* TASK GOAL: Your answer must hold only the lines below from the line containing "to solve $z^2+1=0$." through the line containing "Suppose we parametrise", each reproduced exactly.

(Stored data entries)
*** Block opens ***

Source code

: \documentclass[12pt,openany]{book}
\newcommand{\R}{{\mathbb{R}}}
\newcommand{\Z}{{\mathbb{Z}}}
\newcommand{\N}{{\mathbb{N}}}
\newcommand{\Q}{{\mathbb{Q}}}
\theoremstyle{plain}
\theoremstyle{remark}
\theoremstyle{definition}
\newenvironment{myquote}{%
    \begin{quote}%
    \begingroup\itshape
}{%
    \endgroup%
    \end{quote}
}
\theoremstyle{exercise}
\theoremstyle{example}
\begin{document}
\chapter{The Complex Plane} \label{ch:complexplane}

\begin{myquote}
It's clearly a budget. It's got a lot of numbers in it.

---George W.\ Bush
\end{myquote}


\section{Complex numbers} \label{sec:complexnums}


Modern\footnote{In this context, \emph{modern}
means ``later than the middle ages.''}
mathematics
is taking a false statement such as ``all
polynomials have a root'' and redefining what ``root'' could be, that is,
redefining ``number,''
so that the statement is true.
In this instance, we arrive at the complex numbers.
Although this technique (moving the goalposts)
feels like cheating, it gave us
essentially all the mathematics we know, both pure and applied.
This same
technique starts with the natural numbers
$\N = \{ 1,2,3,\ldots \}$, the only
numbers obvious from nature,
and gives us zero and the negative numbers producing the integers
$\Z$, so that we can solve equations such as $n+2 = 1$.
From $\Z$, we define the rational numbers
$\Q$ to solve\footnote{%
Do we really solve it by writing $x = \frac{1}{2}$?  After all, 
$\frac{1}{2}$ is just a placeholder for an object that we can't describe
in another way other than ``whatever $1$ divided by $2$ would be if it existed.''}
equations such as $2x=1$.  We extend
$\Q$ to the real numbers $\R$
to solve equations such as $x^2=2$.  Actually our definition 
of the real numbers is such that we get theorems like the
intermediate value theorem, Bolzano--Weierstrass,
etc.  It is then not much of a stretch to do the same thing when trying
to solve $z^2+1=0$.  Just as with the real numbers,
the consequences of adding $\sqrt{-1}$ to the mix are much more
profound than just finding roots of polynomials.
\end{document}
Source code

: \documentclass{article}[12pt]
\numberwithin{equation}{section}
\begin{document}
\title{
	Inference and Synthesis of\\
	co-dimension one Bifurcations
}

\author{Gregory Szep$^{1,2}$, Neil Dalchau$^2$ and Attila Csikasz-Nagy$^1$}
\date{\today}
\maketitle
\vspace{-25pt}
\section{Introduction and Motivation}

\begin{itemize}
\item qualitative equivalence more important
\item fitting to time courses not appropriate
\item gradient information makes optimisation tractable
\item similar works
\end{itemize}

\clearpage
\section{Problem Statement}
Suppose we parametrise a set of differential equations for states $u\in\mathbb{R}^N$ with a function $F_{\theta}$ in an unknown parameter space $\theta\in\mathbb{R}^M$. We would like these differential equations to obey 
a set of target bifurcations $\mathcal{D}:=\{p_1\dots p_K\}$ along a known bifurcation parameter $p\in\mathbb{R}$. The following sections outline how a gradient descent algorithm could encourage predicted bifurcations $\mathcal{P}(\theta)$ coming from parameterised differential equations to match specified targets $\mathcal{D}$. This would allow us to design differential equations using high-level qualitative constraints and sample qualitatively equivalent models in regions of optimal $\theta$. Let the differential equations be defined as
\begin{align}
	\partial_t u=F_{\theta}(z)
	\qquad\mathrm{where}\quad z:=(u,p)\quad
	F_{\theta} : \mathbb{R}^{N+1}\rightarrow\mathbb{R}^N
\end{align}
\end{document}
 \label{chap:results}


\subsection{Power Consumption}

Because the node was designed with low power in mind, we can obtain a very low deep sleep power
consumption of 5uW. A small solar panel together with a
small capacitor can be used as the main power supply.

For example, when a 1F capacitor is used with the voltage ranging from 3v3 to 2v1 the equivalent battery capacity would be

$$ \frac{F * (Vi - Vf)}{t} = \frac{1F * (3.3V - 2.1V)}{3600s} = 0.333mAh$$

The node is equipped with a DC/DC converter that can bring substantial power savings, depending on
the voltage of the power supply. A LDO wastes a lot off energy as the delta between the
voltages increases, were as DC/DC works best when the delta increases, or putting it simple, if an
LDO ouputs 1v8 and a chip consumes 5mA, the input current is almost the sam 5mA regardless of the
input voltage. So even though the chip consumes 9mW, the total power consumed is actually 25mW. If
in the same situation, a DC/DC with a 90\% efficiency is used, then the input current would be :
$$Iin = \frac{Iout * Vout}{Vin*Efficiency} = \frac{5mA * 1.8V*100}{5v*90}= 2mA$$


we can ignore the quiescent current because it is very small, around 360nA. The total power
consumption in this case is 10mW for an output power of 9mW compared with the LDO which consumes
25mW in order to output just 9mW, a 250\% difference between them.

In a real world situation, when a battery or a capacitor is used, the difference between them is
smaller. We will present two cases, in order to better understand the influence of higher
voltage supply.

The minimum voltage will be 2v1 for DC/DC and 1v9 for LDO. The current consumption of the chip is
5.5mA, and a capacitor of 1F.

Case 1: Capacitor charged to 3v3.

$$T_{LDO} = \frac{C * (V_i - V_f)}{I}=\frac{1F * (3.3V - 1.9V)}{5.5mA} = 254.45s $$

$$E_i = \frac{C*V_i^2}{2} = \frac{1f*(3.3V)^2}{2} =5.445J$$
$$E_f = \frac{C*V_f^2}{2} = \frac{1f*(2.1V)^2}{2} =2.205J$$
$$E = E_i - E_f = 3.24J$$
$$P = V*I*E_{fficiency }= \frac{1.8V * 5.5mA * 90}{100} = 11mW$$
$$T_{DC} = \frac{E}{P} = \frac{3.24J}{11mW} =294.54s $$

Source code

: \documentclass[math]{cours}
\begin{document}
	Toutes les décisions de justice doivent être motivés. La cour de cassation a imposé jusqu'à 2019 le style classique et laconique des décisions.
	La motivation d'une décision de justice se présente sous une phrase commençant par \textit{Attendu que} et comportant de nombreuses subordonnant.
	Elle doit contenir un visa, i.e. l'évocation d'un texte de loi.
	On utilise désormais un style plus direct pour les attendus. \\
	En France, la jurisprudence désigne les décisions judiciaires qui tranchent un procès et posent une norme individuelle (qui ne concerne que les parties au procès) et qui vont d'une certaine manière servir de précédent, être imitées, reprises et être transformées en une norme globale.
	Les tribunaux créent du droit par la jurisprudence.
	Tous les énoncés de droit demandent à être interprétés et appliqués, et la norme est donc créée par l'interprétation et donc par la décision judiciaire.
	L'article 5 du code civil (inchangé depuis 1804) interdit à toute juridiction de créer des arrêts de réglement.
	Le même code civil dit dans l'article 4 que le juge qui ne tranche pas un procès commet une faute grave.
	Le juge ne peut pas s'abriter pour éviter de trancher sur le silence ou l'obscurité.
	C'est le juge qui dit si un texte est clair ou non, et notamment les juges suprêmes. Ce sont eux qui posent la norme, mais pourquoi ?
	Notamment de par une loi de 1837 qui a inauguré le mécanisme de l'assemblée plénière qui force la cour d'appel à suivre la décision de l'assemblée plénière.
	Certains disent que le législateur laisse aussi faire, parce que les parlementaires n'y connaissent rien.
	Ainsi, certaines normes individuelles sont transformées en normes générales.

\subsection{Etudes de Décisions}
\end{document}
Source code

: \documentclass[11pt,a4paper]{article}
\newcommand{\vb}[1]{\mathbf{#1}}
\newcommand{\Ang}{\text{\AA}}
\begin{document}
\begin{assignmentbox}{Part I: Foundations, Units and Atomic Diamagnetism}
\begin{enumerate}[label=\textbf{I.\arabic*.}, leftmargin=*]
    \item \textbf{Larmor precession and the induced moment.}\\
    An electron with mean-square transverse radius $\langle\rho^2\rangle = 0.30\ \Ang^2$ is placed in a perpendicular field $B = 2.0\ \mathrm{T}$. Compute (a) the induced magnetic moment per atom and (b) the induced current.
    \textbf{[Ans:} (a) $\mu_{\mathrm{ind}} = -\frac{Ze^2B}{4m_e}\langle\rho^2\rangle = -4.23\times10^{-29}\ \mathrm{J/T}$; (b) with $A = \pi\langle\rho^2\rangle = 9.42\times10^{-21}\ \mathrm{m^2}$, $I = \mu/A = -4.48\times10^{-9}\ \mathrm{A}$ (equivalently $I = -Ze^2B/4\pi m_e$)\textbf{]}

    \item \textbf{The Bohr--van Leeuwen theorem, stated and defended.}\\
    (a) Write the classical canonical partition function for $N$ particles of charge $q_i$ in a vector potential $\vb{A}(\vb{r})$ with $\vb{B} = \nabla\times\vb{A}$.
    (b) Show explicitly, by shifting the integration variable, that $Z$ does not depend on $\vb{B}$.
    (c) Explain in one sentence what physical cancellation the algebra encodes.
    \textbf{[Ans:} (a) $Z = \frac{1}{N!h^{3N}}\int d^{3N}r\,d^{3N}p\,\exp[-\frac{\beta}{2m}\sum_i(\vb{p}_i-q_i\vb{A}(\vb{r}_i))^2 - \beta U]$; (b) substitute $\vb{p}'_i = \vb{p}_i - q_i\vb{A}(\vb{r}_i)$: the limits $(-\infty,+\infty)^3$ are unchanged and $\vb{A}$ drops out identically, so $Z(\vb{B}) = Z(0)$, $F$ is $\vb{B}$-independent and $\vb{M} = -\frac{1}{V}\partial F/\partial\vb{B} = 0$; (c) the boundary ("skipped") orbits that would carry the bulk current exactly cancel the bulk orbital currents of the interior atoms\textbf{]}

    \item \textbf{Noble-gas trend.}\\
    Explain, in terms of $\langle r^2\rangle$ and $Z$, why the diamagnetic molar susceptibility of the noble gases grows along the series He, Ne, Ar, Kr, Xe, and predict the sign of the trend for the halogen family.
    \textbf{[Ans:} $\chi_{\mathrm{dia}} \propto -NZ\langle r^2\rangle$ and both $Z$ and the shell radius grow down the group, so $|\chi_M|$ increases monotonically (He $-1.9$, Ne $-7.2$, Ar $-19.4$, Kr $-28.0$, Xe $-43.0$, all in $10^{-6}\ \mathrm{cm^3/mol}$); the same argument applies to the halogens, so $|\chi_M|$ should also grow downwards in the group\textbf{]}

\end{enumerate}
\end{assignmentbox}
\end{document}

*** Block closes ***

* WRITTEN ANSWER:
to solve $z^2+1=0$.  Just as with the real numbers,
the consequences of adding $\sqrt{-1}$ to the mix are much more
profound than just finding roots of polynomials.
\end{document}
Source code

: \documentclass{article}[12pt]
\numberwithin{equation}{section}
\begin{document}
\title{
	Inference and Synthesis of\\
	co-dimension one Bifurcations
}

\author{Gregory Szep$^{1,2}$, Neil Dalchau$^2$ and Attila Csikasz-Nagy$^1$}
\date{\today}
\maketitle
\vspace{-25pt}
\section{Introduction and Motivation}

\begin{itemize}
\item qualitative equivalence more important
\item fitting to time courses not appropriate
\item gradient information makes optimisation tractable
\item similar works
\end{itemize}

\clearpage
\section{Problem Statement}
Suppose we parametrise a set of differential equations for states $u\in\mathbb{R}^N$ with a function $F_{\theta}$ in an unknown parameter space $\theta\in\mathbb{R}^M$. We would like these differential equations to obey 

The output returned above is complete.